Sphingomyelin plays a minimal role in the oxygenation of the tissue and angiogenesis of ischemic limbs. Sphingomyelin (SM) was intravenously administered (0.5 mg·kg⁻¹) immediately after CLI (critical limb ischemia) surgery and 7 days after CLI, and also angiogenesis after CLI in skeletal muscle with and without SM injection was evaluated. (A) Footpad tissue pO₂ was measured using electron paramagnetic resonance (EPR) oximetry (CTRL mice [CTRL], n = 15; SM‐treated mice [SM], n = 19). (B) Gene expression of Vegfa and Pcam1 was analyzed using qPCR 14 days after CLI (n = 7, internal control: Rn18s). (C) Representative image of immunohistochemistry and CD31 positive area was quantified (brown, CD31; blue, nuclei, scale bar = 100 μm, n = 6).
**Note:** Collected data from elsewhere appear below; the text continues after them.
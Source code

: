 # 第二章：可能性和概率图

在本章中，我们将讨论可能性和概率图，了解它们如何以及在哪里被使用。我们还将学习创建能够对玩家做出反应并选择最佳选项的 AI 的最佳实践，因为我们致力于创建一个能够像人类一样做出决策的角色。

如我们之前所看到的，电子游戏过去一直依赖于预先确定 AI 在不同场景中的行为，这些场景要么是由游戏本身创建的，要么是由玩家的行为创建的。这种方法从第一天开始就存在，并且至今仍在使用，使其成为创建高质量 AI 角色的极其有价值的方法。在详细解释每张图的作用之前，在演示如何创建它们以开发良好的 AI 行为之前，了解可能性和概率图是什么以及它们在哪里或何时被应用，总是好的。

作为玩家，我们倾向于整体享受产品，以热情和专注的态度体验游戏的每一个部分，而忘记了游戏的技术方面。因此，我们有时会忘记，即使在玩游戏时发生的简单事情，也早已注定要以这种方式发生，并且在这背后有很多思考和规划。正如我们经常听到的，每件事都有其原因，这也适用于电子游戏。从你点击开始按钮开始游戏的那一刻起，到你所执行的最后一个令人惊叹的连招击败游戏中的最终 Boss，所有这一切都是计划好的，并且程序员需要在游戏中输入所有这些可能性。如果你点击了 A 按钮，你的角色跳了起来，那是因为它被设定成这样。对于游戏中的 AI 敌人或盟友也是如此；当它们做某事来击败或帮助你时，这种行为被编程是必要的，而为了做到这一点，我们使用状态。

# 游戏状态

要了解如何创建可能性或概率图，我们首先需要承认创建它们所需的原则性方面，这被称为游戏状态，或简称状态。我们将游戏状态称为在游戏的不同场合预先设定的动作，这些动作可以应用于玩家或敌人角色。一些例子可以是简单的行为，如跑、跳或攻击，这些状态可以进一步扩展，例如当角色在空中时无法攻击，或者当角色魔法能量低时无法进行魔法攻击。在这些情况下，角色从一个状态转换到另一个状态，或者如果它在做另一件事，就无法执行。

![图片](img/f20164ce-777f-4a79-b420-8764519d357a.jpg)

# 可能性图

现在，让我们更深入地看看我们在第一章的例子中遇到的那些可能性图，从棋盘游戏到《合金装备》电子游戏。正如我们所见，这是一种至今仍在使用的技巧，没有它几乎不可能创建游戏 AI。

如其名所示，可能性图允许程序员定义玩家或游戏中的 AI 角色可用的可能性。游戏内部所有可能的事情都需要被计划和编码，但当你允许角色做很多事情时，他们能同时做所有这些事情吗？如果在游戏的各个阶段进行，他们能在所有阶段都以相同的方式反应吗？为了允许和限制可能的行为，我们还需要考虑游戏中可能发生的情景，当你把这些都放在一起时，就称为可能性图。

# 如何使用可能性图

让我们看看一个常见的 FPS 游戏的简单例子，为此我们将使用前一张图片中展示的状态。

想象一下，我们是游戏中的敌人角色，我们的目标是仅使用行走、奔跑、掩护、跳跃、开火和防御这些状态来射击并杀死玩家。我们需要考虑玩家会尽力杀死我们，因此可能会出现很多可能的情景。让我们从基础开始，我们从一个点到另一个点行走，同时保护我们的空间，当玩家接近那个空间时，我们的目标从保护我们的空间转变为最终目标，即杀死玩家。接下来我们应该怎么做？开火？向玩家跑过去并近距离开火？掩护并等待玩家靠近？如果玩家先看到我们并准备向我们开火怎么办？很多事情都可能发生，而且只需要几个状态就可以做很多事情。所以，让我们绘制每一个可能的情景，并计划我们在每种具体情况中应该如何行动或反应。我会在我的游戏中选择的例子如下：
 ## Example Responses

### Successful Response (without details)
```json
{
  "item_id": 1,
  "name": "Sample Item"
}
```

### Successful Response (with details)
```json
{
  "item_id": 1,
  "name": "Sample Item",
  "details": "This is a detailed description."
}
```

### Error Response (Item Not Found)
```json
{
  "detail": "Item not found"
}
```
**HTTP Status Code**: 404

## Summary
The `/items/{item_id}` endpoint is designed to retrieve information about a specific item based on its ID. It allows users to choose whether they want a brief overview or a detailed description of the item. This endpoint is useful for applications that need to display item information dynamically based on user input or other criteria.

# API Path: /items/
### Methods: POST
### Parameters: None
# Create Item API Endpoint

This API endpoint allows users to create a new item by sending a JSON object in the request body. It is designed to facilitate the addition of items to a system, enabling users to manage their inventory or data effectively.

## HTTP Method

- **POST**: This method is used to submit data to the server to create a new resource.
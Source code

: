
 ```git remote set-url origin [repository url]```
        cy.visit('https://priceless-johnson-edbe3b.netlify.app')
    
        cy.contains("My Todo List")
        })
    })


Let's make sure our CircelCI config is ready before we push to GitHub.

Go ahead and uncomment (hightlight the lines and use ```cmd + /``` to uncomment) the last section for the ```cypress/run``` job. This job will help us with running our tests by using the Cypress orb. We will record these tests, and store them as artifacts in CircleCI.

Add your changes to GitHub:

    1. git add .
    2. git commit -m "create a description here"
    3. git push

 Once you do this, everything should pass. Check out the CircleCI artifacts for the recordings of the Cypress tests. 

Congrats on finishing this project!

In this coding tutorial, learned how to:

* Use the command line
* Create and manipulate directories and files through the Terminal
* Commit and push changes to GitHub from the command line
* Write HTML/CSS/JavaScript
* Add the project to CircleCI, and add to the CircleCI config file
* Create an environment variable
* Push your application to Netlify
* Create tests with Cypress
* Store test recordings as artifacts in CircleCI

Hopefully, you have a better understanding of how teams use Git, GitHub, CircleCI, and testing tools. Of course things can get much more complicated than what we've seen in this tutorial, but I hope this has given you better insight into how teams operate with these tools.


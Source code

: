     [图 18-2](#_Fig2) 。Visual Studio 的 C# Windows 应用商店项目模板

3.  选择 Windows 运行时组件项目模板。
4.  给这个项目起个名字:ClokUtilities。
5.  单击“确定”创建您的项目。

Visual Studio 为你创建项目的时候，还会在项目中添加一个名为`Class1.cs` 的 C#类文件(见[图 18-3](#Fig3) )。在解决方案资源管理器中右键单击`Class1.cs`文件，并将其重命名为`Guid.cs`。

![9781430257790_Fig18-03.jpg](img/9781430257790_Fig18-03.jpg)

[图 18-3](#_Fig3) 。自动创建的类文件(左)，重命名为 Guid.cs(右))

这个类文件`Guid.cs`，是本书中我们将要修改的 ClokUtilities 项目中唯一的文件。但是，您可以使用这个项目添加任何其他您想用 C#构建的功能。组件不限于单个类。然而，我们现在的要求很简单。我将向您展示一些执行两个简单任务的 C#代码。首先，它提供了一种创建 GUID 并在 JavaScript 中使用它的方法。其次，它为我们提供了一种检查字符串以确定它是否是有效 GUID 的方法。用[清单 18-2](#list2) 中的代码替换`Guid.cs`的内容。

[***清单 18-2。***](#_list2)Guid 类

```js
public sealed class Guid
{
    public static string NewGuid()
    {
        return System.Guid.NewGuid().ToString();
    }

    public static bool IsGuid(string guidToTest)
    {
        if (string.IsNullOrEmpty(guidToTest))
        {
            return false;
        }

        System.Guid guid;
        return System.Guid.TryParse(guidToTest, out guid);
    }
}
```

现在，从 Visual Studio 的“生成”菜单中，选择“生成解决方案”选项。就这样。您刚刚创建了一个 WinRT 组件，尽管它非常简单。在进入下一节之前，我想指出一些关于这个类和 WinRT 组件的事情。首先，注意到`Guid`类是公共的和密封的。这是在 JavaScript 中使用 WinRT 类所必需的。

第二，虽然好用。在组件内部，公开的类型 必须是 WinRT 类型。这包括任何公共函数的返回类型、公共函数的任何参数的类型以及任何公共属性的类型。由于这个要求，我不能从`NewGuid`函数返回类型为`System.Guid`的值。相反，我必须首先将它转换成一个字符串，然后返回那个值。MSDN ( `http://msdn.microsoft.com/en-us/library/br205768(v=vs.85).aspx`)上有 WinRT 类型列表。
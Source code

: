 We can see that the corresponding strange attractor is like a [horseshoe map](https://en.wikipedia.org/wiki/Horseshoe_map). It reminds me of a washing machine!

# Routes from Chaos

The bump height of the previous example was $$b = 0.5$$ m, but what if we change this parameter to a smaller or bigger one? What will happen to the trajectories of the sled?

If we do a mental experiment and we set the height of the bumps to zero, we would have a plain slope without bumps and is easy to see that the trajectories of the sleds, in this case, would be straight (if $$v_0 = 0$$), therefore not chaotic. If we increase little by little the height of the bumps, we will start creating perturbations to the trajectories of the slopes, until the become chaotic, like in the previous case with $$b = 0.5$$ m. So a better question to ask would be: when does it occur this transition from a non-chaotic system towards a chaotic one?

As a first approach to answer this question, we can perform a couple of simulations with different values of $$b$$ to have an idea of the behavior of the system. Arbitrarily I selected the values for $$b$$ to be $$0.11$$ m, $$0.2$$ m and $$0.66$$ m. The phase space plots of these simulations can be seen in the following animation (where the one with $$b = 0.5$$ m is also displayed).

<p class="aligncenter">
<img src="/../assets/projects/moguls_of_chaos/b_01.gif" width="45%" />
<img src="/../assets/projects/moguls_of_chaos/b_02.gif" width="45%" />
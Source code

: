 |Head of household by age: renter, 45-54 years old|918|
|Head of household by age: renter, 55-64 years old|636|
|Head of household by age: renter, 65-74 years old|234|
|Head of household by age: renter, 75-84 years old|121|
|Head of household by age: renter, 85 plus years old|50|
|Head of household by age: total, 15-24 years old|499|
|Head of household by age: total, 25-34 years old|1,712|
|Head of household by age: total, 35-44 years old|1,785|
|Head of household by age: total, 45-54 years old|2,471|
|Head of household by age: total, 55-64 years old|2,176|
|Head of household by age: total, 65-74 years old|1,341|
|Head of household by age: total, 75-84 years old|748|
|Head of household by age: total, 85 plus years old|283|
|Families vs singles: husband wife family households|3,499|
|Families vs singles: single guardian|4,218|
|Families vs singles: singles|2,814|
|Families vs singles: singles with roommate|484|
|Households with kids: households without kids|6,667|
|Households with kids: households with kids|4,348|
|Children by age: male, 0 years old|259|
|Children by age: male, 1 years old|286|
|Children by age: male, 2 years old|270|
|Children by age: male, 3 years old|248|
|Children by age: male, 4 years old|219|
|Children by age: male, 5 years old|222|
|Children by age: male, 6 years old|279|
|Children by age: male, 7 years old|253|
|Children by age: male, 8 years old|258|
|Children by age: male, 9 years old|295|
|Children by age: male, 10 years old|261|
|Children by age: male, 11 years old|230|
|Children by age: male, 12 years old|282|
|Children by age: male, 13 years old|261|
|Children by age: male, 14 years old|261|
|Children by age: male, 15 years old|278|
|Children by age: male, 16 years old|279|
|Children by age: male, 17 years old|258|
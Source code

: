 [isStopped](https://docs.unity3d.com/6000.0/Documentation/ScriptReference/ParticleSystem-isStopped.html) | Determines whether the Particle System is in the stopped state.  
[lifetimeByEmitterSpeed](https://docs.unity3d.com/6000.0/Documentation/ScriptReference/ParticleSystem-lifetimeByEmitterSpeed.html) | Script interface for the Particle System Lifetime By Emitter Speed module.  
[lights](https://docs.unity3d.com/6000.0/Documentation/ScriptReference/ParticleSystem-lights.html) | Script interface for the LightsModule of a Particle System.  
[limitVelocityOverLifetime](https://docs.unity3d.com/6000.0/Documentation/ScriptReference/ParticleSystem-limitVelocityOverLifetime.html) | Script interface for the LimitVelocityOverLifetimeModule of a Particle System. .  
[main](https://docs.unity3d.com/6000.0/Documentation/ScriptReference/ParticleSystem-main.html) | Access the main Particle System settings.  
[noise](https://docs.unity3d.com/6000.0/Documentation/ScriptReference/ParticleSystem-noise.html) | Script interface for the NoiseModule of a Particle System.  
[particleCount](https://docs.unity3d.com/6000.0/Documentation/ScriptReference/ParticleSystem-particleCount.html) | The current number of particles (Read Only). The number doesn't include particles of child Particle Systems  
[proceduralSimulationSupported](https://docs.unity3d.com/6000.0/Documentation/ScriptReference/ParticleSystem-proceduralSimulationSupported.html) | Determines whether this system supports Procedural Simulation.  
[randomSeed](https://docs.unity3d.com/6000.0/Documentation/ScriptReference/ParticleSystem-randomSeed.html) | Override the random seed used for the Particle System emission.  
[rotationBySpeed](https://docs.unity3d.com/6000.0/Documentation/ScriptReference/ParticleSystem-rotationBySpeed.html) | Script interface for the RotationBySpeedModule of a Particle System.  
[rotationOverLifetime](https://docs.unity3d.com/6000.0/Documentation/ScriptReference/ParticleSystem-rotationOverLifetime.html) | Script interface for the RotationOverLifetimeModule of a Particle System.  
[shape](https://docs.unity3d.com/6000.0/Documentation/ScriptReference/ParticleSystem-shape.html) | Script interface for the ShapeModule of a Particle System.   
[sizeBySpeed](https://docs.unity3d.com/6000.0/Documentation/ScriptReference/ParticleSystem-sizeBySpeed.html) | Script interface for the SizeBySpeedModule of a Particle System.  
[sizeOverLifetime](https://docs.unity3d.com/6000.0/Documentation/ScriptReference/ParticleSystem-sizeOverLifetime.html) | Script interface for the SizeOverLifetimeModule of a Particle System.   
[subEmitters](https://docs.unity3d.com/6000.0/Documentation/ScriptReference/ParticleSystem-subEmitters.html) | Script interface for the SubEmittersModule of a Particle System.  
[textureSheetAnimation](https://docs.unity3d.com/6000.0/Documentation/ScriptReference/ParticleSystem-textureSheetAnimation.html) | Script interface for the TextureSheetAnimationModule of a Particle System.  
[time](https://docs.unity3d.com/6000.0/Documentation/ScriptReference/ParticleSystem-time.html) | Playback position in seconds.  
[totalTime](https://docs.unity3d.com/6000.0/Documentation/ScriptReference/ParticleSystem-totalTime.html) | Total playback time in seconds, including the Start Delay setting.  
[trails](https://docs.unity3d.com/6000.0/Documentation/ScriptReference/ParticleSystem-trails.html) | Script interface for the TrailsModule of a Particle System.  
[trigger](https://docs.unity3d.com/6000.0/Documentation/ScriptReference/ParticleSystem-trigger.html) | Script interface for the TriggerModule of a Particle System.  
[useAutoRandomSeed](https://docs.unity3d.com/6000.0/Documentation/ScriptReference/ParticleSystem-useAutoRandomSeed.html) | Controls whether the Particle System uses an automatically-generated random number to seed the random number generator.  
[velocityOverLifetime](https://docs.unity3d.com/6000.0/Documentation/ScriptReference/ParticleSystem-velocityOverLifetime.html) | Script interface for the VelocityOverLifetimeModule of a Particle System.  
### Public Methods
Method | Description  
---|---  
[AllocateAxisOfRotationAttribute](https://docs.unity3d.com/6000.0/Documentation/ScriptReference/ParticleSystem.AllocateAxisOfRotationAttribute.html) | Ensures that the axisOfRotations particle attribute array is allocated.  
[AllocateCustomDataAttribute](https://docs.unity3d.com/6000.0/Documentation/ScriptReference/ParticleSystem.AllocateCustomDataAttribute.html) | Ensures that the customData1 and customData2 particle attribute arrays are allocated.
In the line graph, the data is shown as mean ± SD. Horizontal bar represents the median, and whiskers represent the maximum and minimum values in the box‐whisker plot. Comparison between groups, the Tukey's multiple comparison test was used (*P < 0.05, **P < 0.01, and ***P < 0.001).

Fig. 9

Sphingomyelin prolongs inflammation in skeletal muscles. Gastrocnemius samples were collected 14 days after CLI with or without sphingomyelin (SM) treatment. (A) Gene expression levels of TNFα, IL‐18, NLRP3, and CD86 were analyzed using RT‐qPCR (n = 7; internal control: Rn18s). (B) Representative images of western blotting and quantitative analyses. The relative band intensities of the phosphorylated proteins were normalized to that of the total protein, and the protein expression levels were normalized to that of GAPDH (n = 6). (C) Infiltration of CD86‐positive cells in skeletal muscle was examined using immunohistochemical analysis. Representative image and quantification of CD 86‐positive cells (Arrows = CD86; scale bar = 100 μm; n = 6). (D) Representative immunohistochemistry image of p65 and Iba1 in skeletal muscle (brown, p65; purple, Iba1; scale bar = 100 μm). In the box‐whisker plot, horizontal bar represents the median, and whiskers represent the maximum and minimum values. Comparison between two groups was analyzed using the t‐test. For comparison between three or more groups, the Tukey's multiple comparison test was used (*P < 0.05, **P < 0.01, and ***P < 0.001).